A/Prof Daniel Thomas
Lipid levels may play a key role in the growth of cancer cells that have IDH1 gene mutations such as in acute myeloid leukaemia, researchers from South Australia have found.
The findings suggest that a low fat diet or lipid-lowering medications may be potential interventions to reduce progression of some cancers, according to researchers at the South Australian Health and Medical Research Institute (SAHMRI).
In a paper published in Cancer Discovery (link here) they show that IDH1 gene mutations are associated with altered fatty acid metabolism that means cells cannot synthesise their own lipids and must obtain it from the diet.
IDH1 mutations are found in many cancers including AML, myelodysplastic syndromes (MDS), glioma, T-cell acute lymphoblastic leukaemia (ALL), chondrosarcoma, and cholangiocarcinoma.

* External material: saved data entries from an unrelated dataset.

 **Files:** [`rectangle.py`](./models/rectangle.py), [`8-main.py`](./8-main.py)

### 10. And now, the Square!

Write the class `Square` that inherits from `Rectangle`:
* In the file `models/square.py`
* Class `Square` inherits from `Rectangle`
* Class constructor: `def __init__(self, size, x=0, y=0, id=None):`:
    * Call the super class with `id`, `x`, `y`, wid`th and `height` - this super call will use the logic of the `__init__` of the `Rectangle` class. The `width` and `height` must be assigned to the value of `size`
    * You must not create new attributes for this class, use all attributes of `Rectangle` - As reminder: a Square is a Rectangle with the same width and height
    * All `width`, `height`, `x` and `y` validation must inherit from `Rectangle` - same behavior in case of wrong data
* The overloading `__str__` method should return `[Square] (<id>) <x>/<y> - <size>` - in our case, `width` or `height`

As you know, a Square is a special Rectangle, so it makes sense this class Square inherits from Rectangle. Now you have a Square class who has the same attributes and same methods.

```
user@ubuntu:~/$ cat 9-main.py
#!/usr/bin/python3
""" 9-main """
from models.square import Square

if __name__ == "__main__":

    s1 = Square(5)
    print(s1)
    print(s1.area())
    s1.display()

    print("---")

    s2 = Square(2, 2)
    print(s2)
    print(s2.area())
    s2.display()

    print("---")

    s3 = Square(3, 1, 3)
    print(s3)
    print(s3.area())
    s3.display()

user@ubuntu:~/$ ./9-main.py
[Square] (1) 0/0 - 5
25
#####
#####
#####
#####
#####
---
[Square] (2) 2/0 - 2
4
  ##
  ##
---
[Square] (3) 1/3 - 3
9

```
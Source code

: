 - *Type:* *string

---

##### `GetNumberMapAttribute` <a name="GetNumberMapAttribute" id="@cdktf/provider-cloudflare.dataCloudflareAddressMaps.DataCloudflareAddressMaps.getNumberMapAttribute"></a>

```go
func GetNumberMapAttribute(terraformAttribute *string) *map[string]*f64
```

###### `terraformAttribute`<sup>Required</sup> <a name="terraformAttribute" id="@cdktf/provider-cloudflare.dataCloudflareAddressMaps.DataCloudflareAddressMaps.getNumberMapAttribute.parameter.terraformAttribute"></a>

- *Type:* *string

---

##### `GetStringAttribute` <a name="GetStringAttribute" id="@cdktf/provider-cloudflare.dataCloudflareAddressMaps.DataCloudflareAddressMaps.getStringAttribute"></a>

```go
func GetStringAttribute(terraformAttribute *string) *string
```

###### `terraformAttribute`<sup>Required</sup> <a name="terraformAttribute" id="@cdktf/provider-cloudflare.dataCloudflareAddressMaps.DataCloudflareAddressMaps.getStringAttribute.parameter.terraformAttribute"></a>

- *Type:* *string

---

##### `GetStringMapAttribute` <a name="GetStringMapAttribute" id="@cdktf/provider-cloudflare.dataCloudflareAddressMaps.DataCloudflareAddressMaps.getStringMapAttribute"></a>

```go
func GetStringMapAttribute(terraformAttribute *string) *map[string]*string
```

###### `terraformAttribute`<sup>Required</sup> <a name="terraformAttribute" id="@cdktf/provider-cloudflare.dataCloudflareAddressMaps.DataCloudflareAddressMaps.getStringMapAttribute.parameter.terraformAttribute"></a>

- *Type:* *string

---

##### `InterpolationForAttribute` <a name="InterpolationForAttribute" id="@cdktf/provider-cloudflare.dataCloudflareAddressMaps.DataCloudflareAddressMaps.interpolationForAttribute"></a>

The international collaboration showed the mutation is characterised by impaired de novo lipid synthesis caused by a combination of enhanced β-oxidation, depletion of NADPH, and defective reductive carboxylation. the defect was not rescued by the mIDH1- specific inhibitor ivosidenib, currently used in AML treatment.
The researchers then showed that a lipid-free diet resulted in growth inhibition of primary acute myeloid leukaemia (AML) blasts, suggesting that this mutation may be a targetable vulnerability for several types of cancer.
“We replicated the results in a range of cancer types, comparing a regular diet with one that was completely fat-free and were surprised to find tumours with IDH1 were stopped in their tracks when starved of lipids,” said lead investigator Dr Daniel Thomas (PhD).
“Unlike other tumours, cancers with IDH1 mutations are addicted to lipids, they need to eat them and they need to make them from scratch,” said Dr Thomas, Associate Professor, Haematology Myeloid Metabolism Group (Precision Cancer Medicine) at SAHMRI.
In the paper, co-authored with scientists from Adelaide University and Stanford University in the US, the researchers explained that the metabolic enzymes isocitrate dehydrogenase 1 and 2 (IDH) are mutated in multiple cancers and drive production of (R)-2-hydroxyglutarate (2HG).
The team identified a lipid synthesis enzyme, acetyl CoA carboxylase 1 (ACC1), as a synthetic lethal target in mutant IDH1, but not mutant IDH2, cancers.
When they analysed the metabolome of primary AML blasts, the researchers identified a mutant IDH1-specific reduction in fatty acids. The mutation also induced a switch to b-oxidation indicating reprogramming of metabolism toward a reliance on fatty acids.
Leukaemia cells with the IDH1 mutation showed depletion of NADPH with defective reductive carboxylation.
Further work using human xenograft models showed that a lipid-free diet markedly slowed the growth of mutant IDH1 AML, but not healthy CD34+ hematopoietic stem/progenitor cells or [mutant IDH2] AML.
“Genetic and pharmacologic targeting of ACC1 resulted in the growth inhibition of mIDH1 cancers not reversible by ivosidenib. Critically, the pharmacologic targeting of ACC1 improved the sensitivity of mIDH1 AML to venetoclax,” they wrote.
“These results have implications for dietary and therapeutic approaches for patients with mIDH1 cancers,” the researchers concluded.
“More work needs to be done to substantiate our findings in humans long term, but for anyone with an IDH1 mutant cancer … our research suggests erring on the side of caution by avoiding foods that are high in saturated fats,” Dr Thomas said.